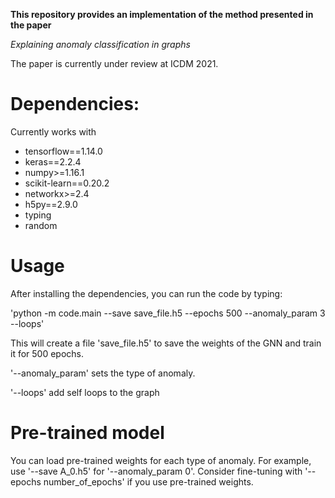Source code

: __This repository provides an implementation of the method presented in the paper__

*Explaining anomaly classification in graphs*

The paper is currently under review at ICDM 2021.  

# Dependencies:
Currently works with
* tensorflow==1.14.0
* keras==2.2.4
* numpy>=1.16.1
* scikit-learn==0.20.2
* networkx>=2.4
* h5py==2.9.0
* typing
* random

# Usage
After installing the dependencies, you can run the code by typing:

'python -m code.main --save save_file.h5 --epochs 500 --anomaly_param 3 --loops'

This will create a file 'save_file.h5' to save the weights of the GNN and train it for 500 epochs.

'--anomaly_param' sets the type of anomaly.

'--loops' add self loops to the graph

# Pre-trained model
You can load pre-trained weights for each type of anomaly.
For example, use '--save A_0.h5' for '--anomaly_param 0'.
Consider fine-tuning with '--epochs number_of_epochs' if you use pre-trained weights. 
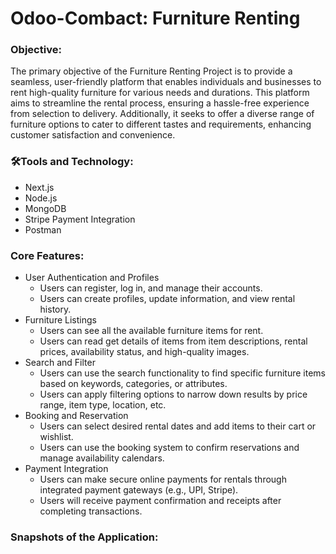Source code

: # Odoo-Combact: Furniture Renting

### Objective: 
The primary objective of the Furniture Renting Project is to provide a seamless, user-friendly platform that enables individuals and businesses to rent high-quality furniture for various needs and durations. This platform aims to streamline the rental process, ensuring a hassle-free experience from selection to delivery. Additionally, it seeks to offer a diverse range of furniture options to cater to different tastes and requirements, enhancing customer satisfaction and convenience.


### 🛠️Tools and Technology:
- Next.js
- Node.js
- MongoDB
- Stripe Payment Integration
- Postman


### Core Features:
- User Authentication and Profiles
    - Users can register, log in, and manage their accounts.
    - Users can create profiles, update information, and view rental history.
- Furniture Listings
    - Users can see all the available furniture items for rent.
    - Users can read get details of items from item descriptions, rental prices, availability status, and high-quality images.
- Search and Filter
    - Users can use the search functionality to find specific furniture items based on keywords, categories, or attributes.
    - Users can apply filtering options to narrow down results by price range, item type, location, etc.
- Booking and Reservation
    - Users can select desired rental dates and add items to their cart or wishlist.
    - Users can use the booking system to confirm reservations and manage availability calendars.
- Payment Integration
    - Users can make secure online payments for rentals through integrated payment gateways (e.g., UPI, Stripe).
    - Users will receive payment confirmation and receipts after completing transactions.

### Snapshots of the Application:

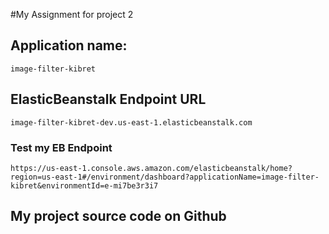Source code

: #My Assignment for  project 2

## Application name: 
    image-filter-kibret

## ElasticBeanstalk Endpoint URL
    image-filter-kibret-dev.us-east-1.elasticbeanstalk.com

### Test my EB Endpoint
    https://us-east-1.console.aws.amazon.com/elasticbeanstalk/home?region=us-east-1#/environment/dashboard?applicationName=image-filter-kibret&environmentId=e-mi7be3r3i7

## My project source code on Github
    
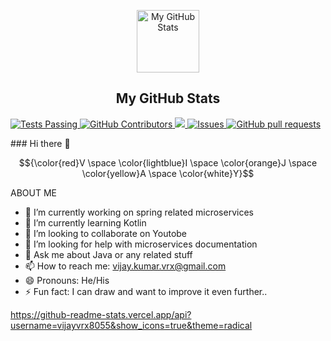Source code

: <p align="center">
 <img width="100px" src="https://res.cloudinary.com/anuraghazra/image/upload/v1594908242/logo_ccswme.svg" align="center" alt="My GitHub Stats" />
 <h2 align="center">My GitHub Stats</h2>
</p>
<p>
  <a href="https://github.com/vijayvrx8055/github-readme-stats/actions">
      <img alt="Tests Passing" src="https://github.com/vijayvrx8055/github-readme-stats/workflows/Test/badge.svg" />
    </a>
    <a href="https://github.com/vijayvrx8055/github-readme-stats/graphs/contributors">
      <img alt="GitHub Contributors" src="https://img.shields.io/github/contributors/vijayvrx8055/github-readme-stats" />
    </a>
    <a href="https://codecov.io/gh/vijayvrx8055/github-readme-stats">
      <img src="https://codecov.io/gh/vijayvrx8055/github-readme-stats/branch/master/graph/badge.svg" />
    </a>
    <a href="https://github.com/vijayvrx8055/github-readme-stats/issues">
      <img alt="Issues" src="https://img.shields.io/github/issues/vijayvrx8055/github-readme-stats?color=0088ff" />
    </a>
    <a href="https://github.com/vijayvrx8055/github-readme-stats/pulls">
      <img alt="GitHub pull requests" src="https://img.shields.io/github/issues-pr/vijayvrx8055/github-readme-stats?color=0088ff" />
    </a>
 </p>
### Hi there 👋  

$${\color{red}V \space \color{lightblue}I \space \color{orange}J \space \color{yellow}A \space \color{white}Y}$$




ABOUT ME

- 🔭 I’m currently working on spring related microservices
- 🌱 I’m currently learning Kotlin
- 👯 I’m looking to collaborate on Youtobe
- 🤔 I’m looking for help with microservices documentation
- 💬 Ask me about Java or any related stuff
- 📫 How to reach me: vijay.kumar.vrx@gmail.com
- 😄 Pronouns: He/His
- ⚡ Fun fact: I can draw and want to improve it even further..


https://github-readme-stats.vercel.app/api?username=vijayvrx8055&show_icons=true&theme=radical
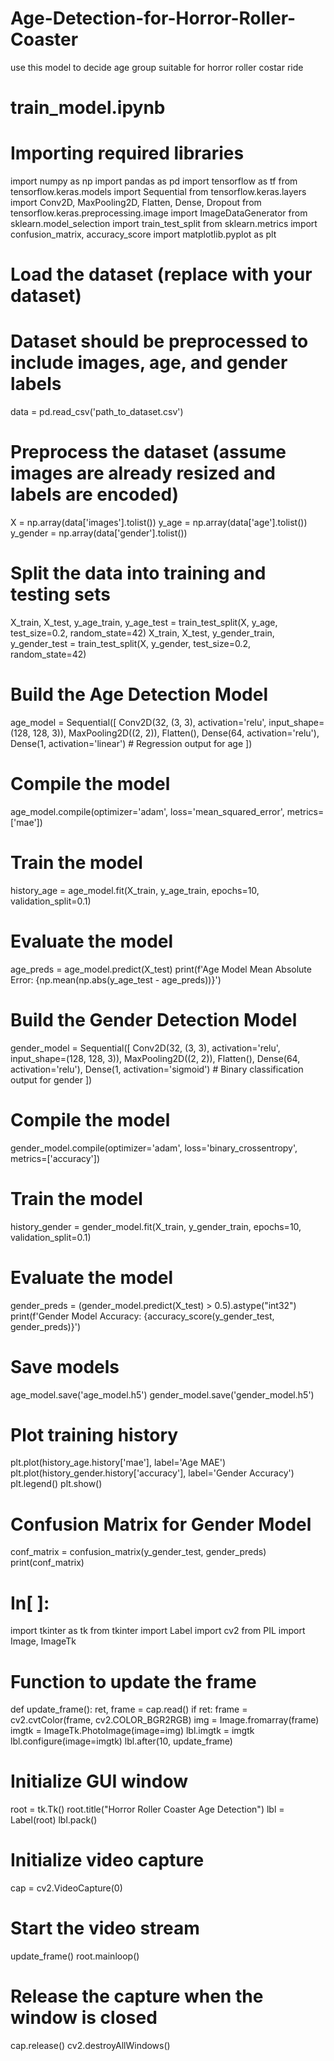 # Age-Detection-for-Horror-Roller-Coaster
use this model to decide age group suitable for horror roller costar ride
# train_model.ipynb

# Importing required libraries
import numpy as np
import pandas as pd
import tensorflow as tf
from tensorflow.keras.models import Sequential
from tensorflow.keras.layers import Conv2D, MaxPooling2D, Flatten, Dense, Dropout
from tensorflow.keras.preprocessing.image import ImageDataGenerator
from sklearn.model_selection import train_test_split
from sklearn.metrics import confusion_matrix, accuracy_score
import matplotlib.pyplot as plt

# Load the dataset (replace with your dataset)
# Dataset should be preprocessed to include images, age, and gender labels
data = pd.read_csv('path_to_dataset.csv')

# Preprocess the dataset (assume images are already resized and labels are encoded)
X = np.array(data['images'].tolist())
y_age = np.array(data['age'].tolist())
y_gender = np.array(data['gender'].tolist())

# Split the data into training and testing sets
X_train, X_test, y_age_train, y_age_test = train_test_split(X, y_age, test_size=0.2, random_state=42)
X_train, X_test, y_gender_train, y_gender_test = train_test_split(X, y_gender, test_size=0.2, random_state=42)

# Build the Age Detection Model
age_model = Sequential([
    Conv2D(32, (3, 3), activation='relu', input_shape=(128, 128, 3)),
    MaxPooling2D((2, 2)),
    Flatten(),
    Dense(64, activation='relu'),
    Dense(1, activation='linear')  # Regression output for age
])

# Compile the model
age_model.compile(optimizer='adam', loss='mean_squared_error', metrics=['mae'])

# Train the model
history_age = age_model.fit(X_train, y_age_train, epochs=10, validation_split=0.1)

# Evaluate the model
age_preds = age_model.predict(X_test)
print(f'Age Model Mean Absolute Error: {np.mean(np.abs(y_age_test - age_preds))}')

# Build the Gender Detection Model
gender_model = Sequential([
    Conv2D(32, (3, 3), activation='relu', input_shape=(128, 128, 3)),
    MaxPooling2D((2, 2)),
    Flatten(),
    Dense(64, activation='relu'),
    Dense(1, activation='sigmoid')  # Binary classification output for gender
])

# Compile the model
gender_model.compile(optimizer='adam', loss='binary_crossentropy', metrics=['accuracy'])

# Train the model
history_gender = gender_model.fit(X_train, y_gender_train, epochs=10, validation_split=0.1)

# Evaluate the model
gender_preds = (gender_model.predict(X_test) > 0.5).astype("int32")
print(f'Gender Model Accuracy: {accuracy_score(y_gender_test, gender_preds)}')

# Save models
age_model.save('age_model.h5')
gender_model.save('gender_model.h5')

# Plot training history
plt.plot(history_age.history['mae'], label='Age MAE')
plt.plot(history_gender.history['accuracy'], label='Gender Accuracy')
plt.legend()
plt.show()

# Confusion Matrix for Gender Model
conf_matrix = confusion_matrix(y_gender_test, gender_preds)
print(conf_matrix)


# In[ ]:


import tkinter as tk
from tkinter import Label
import cv2
from PIL import Image, ImageTk

# Function to update the frame
def update_frame():
    ret, frame = cap.read()
    if ret:
        frame = cv2.cvtColor(frame, cv2.COLOR_BGR2RGB)
        img = Image.fromarray(frame)
        imgtk = ImageTk.PhotoImage(image=img)
        lbl.imgtk = imgtk
        lbl.configure(image=imgtk)
    lbl.after(10, update_frame)

# Initialize GUI window
root = tk.Tk()
root.title("Horror Roller Coaster Age Detection")
lbl = Label(root)
lbl.pack()

# Initialize video capture
cap = cv2.VideoCapture(0)

# Start the video stream
update_frame()
root.mainloop()

# Release the capture when the window is closed
cap.release()
cv2.destroyAllWindows()
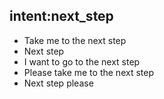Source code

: ## intent:next_step
- Take me to the next step
- Next step
- I want to go to the next step
- Please take me to the next step
- Next step please
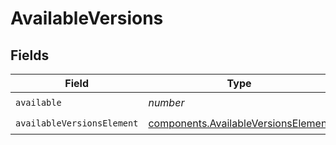 # AvailableVersions


## Fields

| Field                                                                                      | Type                                                                                       | Required                                                                                   | Description                                                                                |
| ------------------------------------------------------------------------------------------ | ------------------------------------------------------------------------------------------ | ------------------------------------------------------------------------------------------ | ------------------------------------------------------------------------------------------ |
| `available`                                                                                | *number*                                                                                   | :heavy_check_mark:                                                                         | N/A                                                                                        |
| `availableVersionsElement`                                                                 | [components.AvailableVersionsElement](../../models/components/availableversionselement.md) | :heavy_check_mark:                                                                         | N/A                                                                                        |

Exercise:
Show all lines above holding the word "output".

Reply to the task:
    Dense(1, activation='linear')  # Regression output for age
    Dense(1, activation='sigmoid')  # Binary classification output for gender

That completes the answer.